A little later, I realised I needed to normalise the values.

def all_same(m):
    m0 = normalise(m[0])
    return all(m0 == normalise(mm) for mm in m[1:])

Trivial to do, and no need to normalise any more values than needed.

I’m -1 on this proposal, it simply doesn’t provide enough benefit to justify it.

hypernova · March 7, 2024, 10:50pm

I did some further testing a few days ago and there’s a factor of 2 in runtime performance to be had here.

It will depend on the type of m and how __eq__ is implemented of course.

There’s also the added benefit of coding style, which I have mentioned previously. However this may be a matter of opinion to some.

I’m not really sure what the point of your comment was? You’ve made your point already, enough times.

Yes, you have come up with a trivial solution. I would guess the runtime performance and memory usage is pretty terrible.

Actually, you can perhaps clarify that for me. Is this for statement evaluated as an iterator or does it create an an array in memory of length len(m) - 1? I want to know if it is O(1) in memory or O(n).

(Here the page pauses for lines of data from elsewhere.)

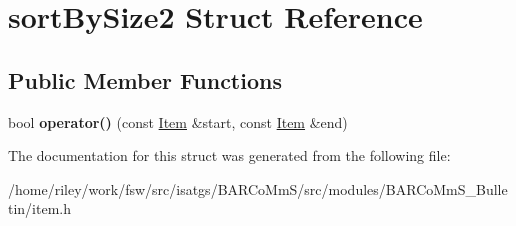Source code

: \hypertarget{structsort_by_size2}{}\section{sort\+By\+Size2 Struct Reference}
\label{structsort_by_size2}
\subsection*{Public Member Functions}
\begin{DoxyCompactItemize}
\item 
bool {\bfseries operator()} (const \hyperlink{class_item}{Item} \&start, const \hyperlink{class_item}{Item} \&end)\hypertarget{structsort_by_size2_ae81846c497c001b7a155a4497b221859}{}\label{structsort_by_size2_ae81846c497c001b7a155a4497b221859}

\end{DoxyCompactItemize}


The documentation for this struct was generated from the following file\+:\begin{DoxyCompactItemize}
\item 
/home/riley/work/fsw/src/isatgs/\+B\+A\+R\+Co\+Mm\+S/src/modules/\+B\+A\+R\+Co\+Mm\+S\+\_\+\+Bulletin/item.\+h\end{DoxyCompactItemize}
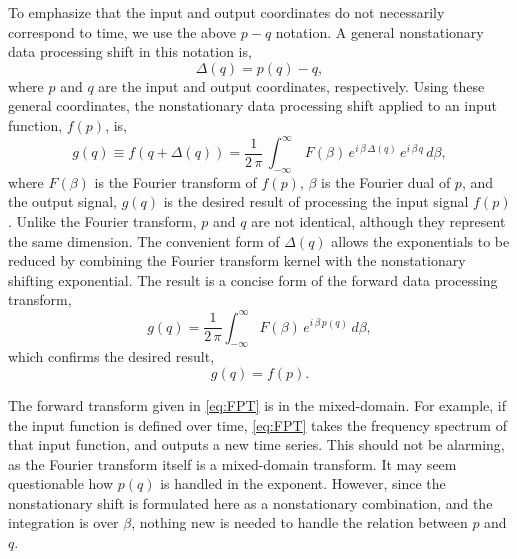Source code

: To emphasize that the input and output coordinates do not necessarily correspond to time, we use the above $p-q$ notation. A general nonstationary data processing shift in this notation is,
\begin{equation}
	\label{eq:Delta}
	\Delta \left( q \right)=p\left( q \right)-q,
\end{equation}
where $p$ and $q$ are the input and output coordinates, respectively.
Using these general coordinates, the nonstationary data processing shift applied to an input function, $f(p)$, is,
\begin{equation}
	\label{eq:FPT_full}
	g \left( q \right) \equiv f \left( q + \Delta \left( q \right) \right) = \frac{1}{2 \, \pi} \, \int_{-\infty}^{\infty} \, F \left( \beta \right) \, e^{i \, \beta \, \Delta \left( q \right)} \, e^{i \, \beta \, q} \, d \beta,
\end{equation}
where $F(\beta )$ is the Fourier transform of $f(p)$, $\beta$ is the Fourier dual of $p$, and the output signal, $g(q)$ is the desired result of processing the input signal $f(p)$.  
Unlike the Fourier transform, $p$ and $q$ are not identical, although they represent the same dimension. 
The convenient form of $\Delta (q)$ allows the exponentials to be reduced by combining the Fourier transform kernel with the nonstationary shifting exponential. The result is a concise form of the forward data processing transform,
\begin{equation}
	\label{eq:FPT}
	g \left( q \right) = \frac{1}{2 \, \pi} \int_{-\infty}^{\infty} F \left( \beta \right) \, e^{i \, \beta \, p \left( q \right)} \, d \beta,
\end{equation}
which confirms the desired result,
\begin{equation}
	\label{eq:FPT_result}
	g \left( q \right) = f \left( p \right).
\end{equation}

The forward transform given in \ref{eq:FPT} is in the mixed-domain.
For example, if the input function is defined over time, \ref{eq:FPT} takes the frequency spectrum of that input function, and outputs a new time series.
This should not be alarming, as the Fourier transform itself is a mixed-domain transform.
It may seem questionable how $p \left( q \right)$ is handled in the exponent.
However, since the nonstationary shift is formulated here as a nonstationary combination, and the integration is over $\beta$, nothing new is needed to handle the relation between $p$ and $q$.

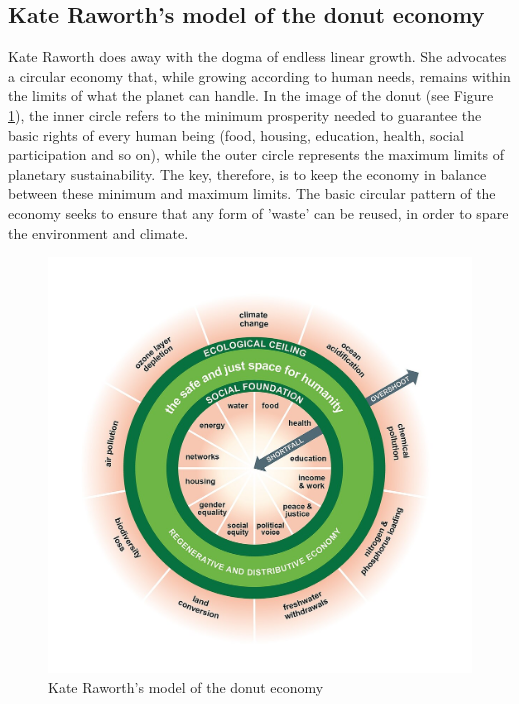 \documentclass[../summary.tex]{subfiles}
\begin{document}
	\subsection{Kate Raworth's model of the donut economy}
	
	Kate Raworth does away with the dogma of endless linear growth. She advocates a circular economy that, while growing according to human needs, remains within the limits of what the planet can handle. In the image of the donut (see Figure \ref{fig:donut-economy}), the inner circle refers to the minimum prosperity needed to guarantee the basic rights of every human being (food, housing, education, health, social participation and so on), while the outer circle represents the maximum limits of planetary sustainability. The key, therefore, is to keep the economy in balance between these minimum and maximum limits. The basic circular pattern of the economy seeks to ensure that any form of 'waste' can be reused, in order to spare the environment and climate.
	
	 \begin{figure}[htbp]
		\centering
		\includegraphics[width=1\linewidth]{images/11-donut-economy.png}
		\caption{Kate Raworth's model of the donut economy}
		\label{fig:donut-economy}
	\end{figure}
	
\end{document}
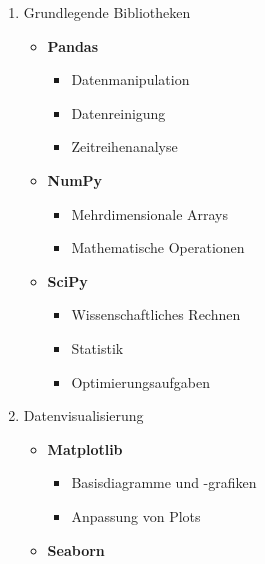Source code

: \documentclass{vorlage-design-main}
\begin{document}
\begin{enumerate}
\def\labelenumi{\arabic{enumi}.}

\item
  Grundlegende Bibliotheken

  \begin{itemize}
  
  \item
    \textbf{Pandas}

    \begin{itemize}
    
    \item
      Datenmanipulation
    \item
      Datenreinigung
    \item
      Zeitreihenanalyse
    \end{itemize}
  \item
    \textbf{NumPy}

    \begin{itemize}
    
    \item
      Mehrdimensionale Arrays
    \item
      Mathematische Operationen
    \end{itemize}
  \item
    \textbf{SciPy}

    \begin{itemize}
    
    \item
      Wissenschaftliches Rechnen
    \item
      Statistik
    \item
      Optimierungsaufgaben
    \end{itemize}
  \end{itemize}
\item
  Datenvisualisierung

  \begin{itemize}
  
  \item
    \textbf{Matplotlib}

    \begin{itemize}
    
    \item
      Basisdiagramme und -grafiken
    \item
      Anpassung von Plots
    \end{itemize}
  \item
    \textbf{Seaborn}

    \begin{itemize}
    

\end{itemize}
\end{itemize}
\end{enumerate}
\end{document}

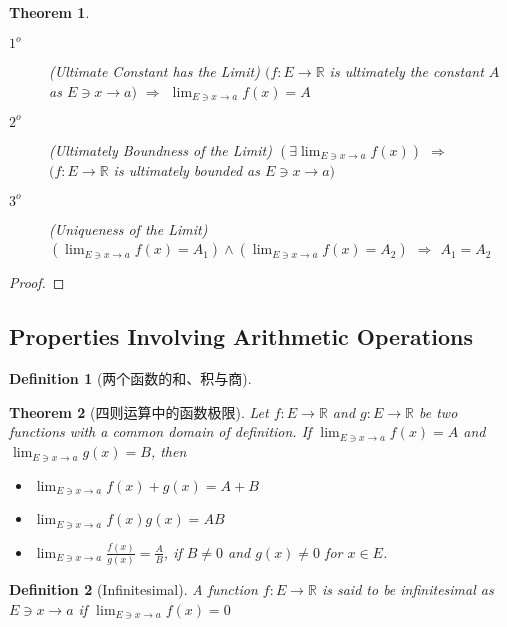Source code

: \documentclass[onecolumn]{ctexart}
\newtheorem{definition}{Definition}
\newtheorem{theorem}{Theorem}
\begin{document}
\begin{theorem}
  \begin{description}
    \item[$1^o$] (Ultimate Constant has the Limit) $(f:E \to \mathbb{R}$ is ultimately the constant $A$ as $E 
    \owns x \to a)$ $\Rightarrow$ $\lim_{E \owns x \to a} f(x) = A$
    \item[$2^o$] (Ultimately Boundness of the Limit) $(\exists \lim_{E \owns x \to a} f(x))$ $\Rightarrow$ $(f: E \to \mathbb{R}$ is ultimately bounded as $E \owns x \to a)$
    \item[$3^o$] (Uniqueness of the Limit) $(\lim_{E \owns x \to a} f(x) = A_1) \wedge (\lim_{E \owns x \to a} f(x) = A_2)$ $\Rightarrow$ $A_1 = A_2$
  \end{description}
\end{theorem}
\begin{proof}
  
\end{proof}

\subsection{Properties Involving Arithmetic Operations}

\begin{definition}[两个函数的和、积与商]
  
\end{definition}

\begin{theorem}[四则运算中的函数极限]
  Let $f:E \to \mathbb{R}$ and $g:E \to \mathbb{R}$ be two functions with a 
  common domain of definition. If $\lim_{E \owns x \to a} f(x) = A$ and 
  $\lim_{E \owns x \to a} g(x) = B$, then
  \begin{itemize}
    \item $\lim_{E \owns x \to a} f(x) + g(x) = A + B$
    \item $\lim_{E \owns x \to a} f(x) g(x) = AB$
    \item $\lim_{E \owns x \to a} \frac{f(x)}{g(x)} = \frac{A}{B}$, if 
    $B \neq 0$ and $g(x) \neq 0$ for $x \in E$.
  \end{itemize}
\end{theorem}

\begin{definition}[Infinitesimal]
  A function $f: E \to \mathbb{R}$ is said to be infinitesimal as $E \owns x \to 
  a$ if $\lim_{E \owns x \to a} f(x) = 0$
\end{definition}
\end{document}
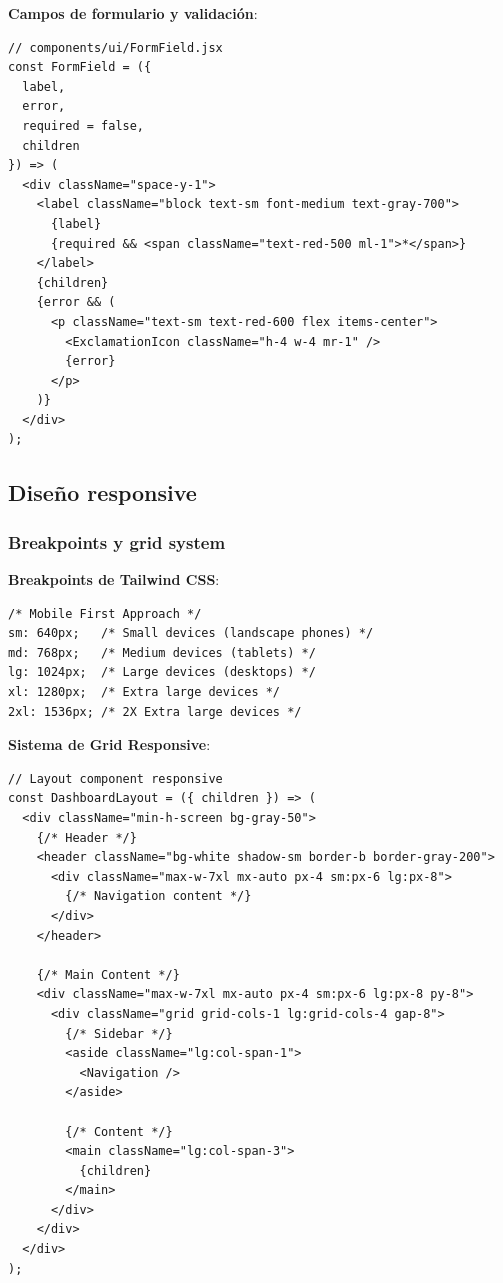 \documentclass[12pt,a4paper,oneside]{report}
\begin{document}
\textbf{Campos de formulario y validación}:

\begin{lstlisting}
// components/ui/FormField.jsx
const FormField = ({ 
  label, 
  error, 
  required = false, 
  children 
}) => (
  <div className="space-y-1">
    <label className="block text-sm font-medium text-gray-700">
      {label}
      {required && <span className="text-red-500 ml-1">*</span>}
    </label>
    {children}
    {error && (
      <p className="text-sm text-red-600 flex items-center">
        <ExclamationIcon className="h-4 w-4 mr-1" />
        {error}
      </p>
    )}
  </div>
);
\end{lstlisting}

\subsection{Diseño responsive}\label{diseuxf1o-responsive}

\subsubsection{Breakpoints y grid
system}\label{breakpoints-y-grid-system}

\textbf{Breakpoints de Tailwind CSS}:

\begin{lstlisting}
/* Mobile First Approach */
sm: 640px;   /* Small devices (landscape phones) */
md: 768px;   /* Medium devices (tablets) */
lg: 1024px;  /* Large devices (desktops) */
xl: 1280px;  /* Extra large devices */
2xl: 1536px; /* 2X Extra large devices */
\end{lstlisting}

\textbf{Sistema de Grid Responsive}:

\begin{lstlisting}
// Layout component responsive
const DashboardLayout = ({ children }) => (
  <div className="min-h-screen bg-gray-50">
    {/* Header */}
    <header className="bg-white shadow-sm border-b border-gray-200">
      <div className="max-w-7xl mx-auto px-4 sm:px-6 lg:px-8">
        {/* Navigation content */}
      </div>
    </header>
    
    {/* Main Content */}
    <div className="max-w-7xl mx-auto px-4 sm:px-6 lg:px-8 py-8">
      <div className="grid grid-cols-1 lg:grid-cols-4 gap-8">
        {/* Sidebar */}
        <aside className="lg:col-span-1">
          <Navigation />
        </aside>
        
        {/* Content */}
        <main className="lg:col-span-3">
          {children}
        </main>
      </div>
    </div>
  </div>
);
\end{lstlisting}
\end{document}
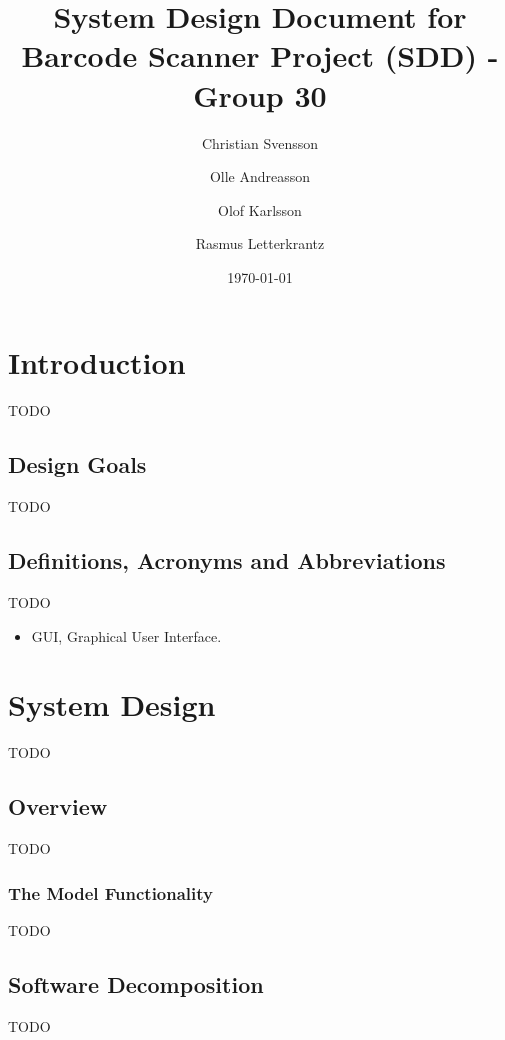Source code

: \documentclass{report}
\begin{document}
\title{System Design Document for Barcode Scanner Project (SDD) - Group 30}
\author{
    Christian Svensson\\
    \and
    Olle Andreasson\\
    \and
    Olof Karlsson\\
    \and
    Rasmus Letterkrantz
}
\date{\today}
\maketitle


\begin{abstract}

\end{abstract}

\chapter{Introduction}
TODO

\section{Design Goals}
TODO

\section{Definitions, Acronyms and Abbreviations}
TODO

\begin{itemize}
    \item{GUI}, Graphical User Interface.
\end{itemize}

\chapter{System Design}
TODO

\section{Overview}
TODO

\subsection{The Model Functionality}
TODO

\section{Software Decomposition}
TODO
\end{document}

Stefan2 · March 8, 2024, 12:58am

Not a for statement or any statement but a generator expression. Or the for clause of that if you specifically meant that part.

The m[1:] makes a copy of the entire list minus one element, taking linear space. (Just like you did twice in your all(map(operator.eq, iterable[1:], iterable[:-1])).

The generator expression gives you an iterator that only takes O(1) memory. So with for mm in m, the whole thing would only take O(1) memory (plus however much the normalise calls take, of course).

hypernova · March 8, 2024, 7:15am

So, to summarize.

The memory complexity and runtime performance of this

def all_same(m):
    m0 = normalise(m[0])
    return all(m0 == normalise(mm) for mm in m[1:])

is O(n), unless I misunderstand what you have just written.

Your response is not clearly expressed. For example,

How am I supposed to read this? It’s not a complete sentence. Are you correcting me on my terminology here or are you telling me something about the memory complexity.

Please at least write full sentences so I can understand what is being written.

Back to the point in hand about memory complexity:

Imagine performing this operation on a gigabyte long strip of ints. How well do you think that is going to work? That’s why there’s a factor of 2 performance, I guess.

Either way, the factor of 2 is real. It doesn’t matter if it comes from

Not copying an array (Python list)
Evaluating the equals operator without having to move in to and back out of Python code from C level

hypernova · March 8, 2024, 7:17am

Why do you think this is my suggestion?

I’m very confused. Nowhere have I suggested adding this code to the Python codebase. So I am confused as to why you say “Just like you did twice”.

I suspect you haven’t read my previous posts properly, otherwise I don’t understand how you came to this conclusion.

Stefan2 · March 8, 2024, 7:39am

Well don’t ignore the context, i.e., what I replied to. You said “Is this for statement […]” and I told you it isn’t one and what it actually is, so you can look it up if you want to.

And nowhere did I say you have.

Because that’s your code and when iterable is a list, then both the iterable[1:] and the iterable[:-1] make a copy of the entire list minus one element, both taking linear space.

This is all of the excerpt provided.